■ WORK TASK ■
Copy out each line of the material in which the word "using" appears.

====================

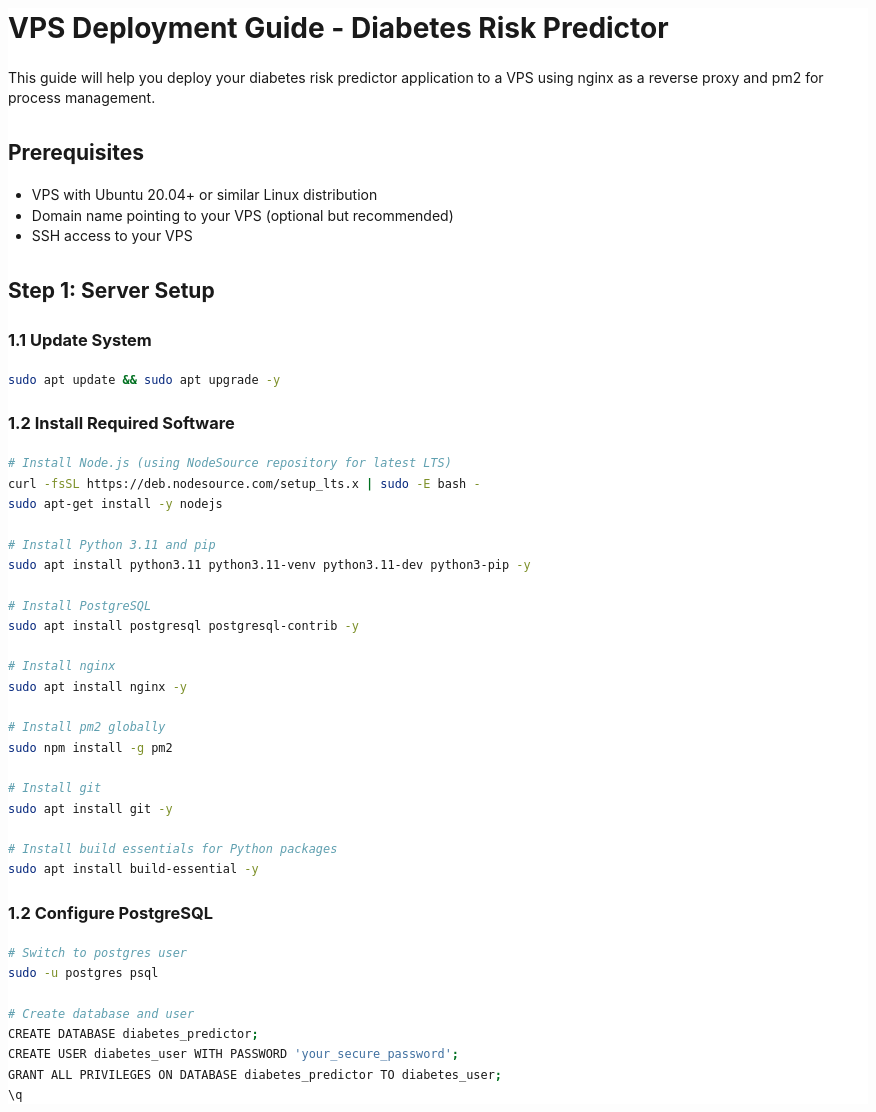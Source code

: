 # VPS Deployment Guide - Diabetes Risk Predictor

This guide will help you deploy your diabetes risk predictor application to a VPS using nginx as a reverse proxy and pm2 for process management.

## Prerequisites

- VPS with Ubuntu 20.04+ or similar Linux distribution
- Domain name pointing to your VPS (optional but recommended)
- SSH access to your VPS

## Step 1: Server Setup

### 1.1 Update System
```bash
sudo apt update && sudo apt upgrade -y
```

### 1.2 Install Required Software
```bash
# Install Node.js (using NodeSource repository for latest LTS)
curl -fsSL https://deb.nodesource.com/setup_lts.x | sudo -E bash -
sudo apt-get install -y nodejs

# Install Python 3.11 and pip
sudo apt install python3.11 python3.11-venv python3.11-dev python3-pip -y

# Install PostgreSQL
sudo apt install postgresql postgresql-contrib -y

# Install nginx
sudo apt install nginx -y

# Install pm2 globally
sudo npm install -g pm2

# Install git
sudo apt install git -y

# Install build essentials for Python packages
sudo apt install build-essential -y
```

### 1.2 Configure PostgreSQL
```bash
# Switch to postgres user
sudo -u postgres psql

# Create database and user
CREATE DATABASE diabetes_predictor;
CREATE USER diabetes_user WITH PASSWORD 'your_secure_password';
GRANT ALL PRIVILEGES ON DATABASE diabetes_predictor TO diabetes_user;
\q
```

====================

■ ANSWER AREA ■
This guide will help you deploy your diabetes risk predictor application to a VPS using nginx as a reverse proxy and pm2 for process management.
# Install Node.js (using NodeSource repository for latest LTS)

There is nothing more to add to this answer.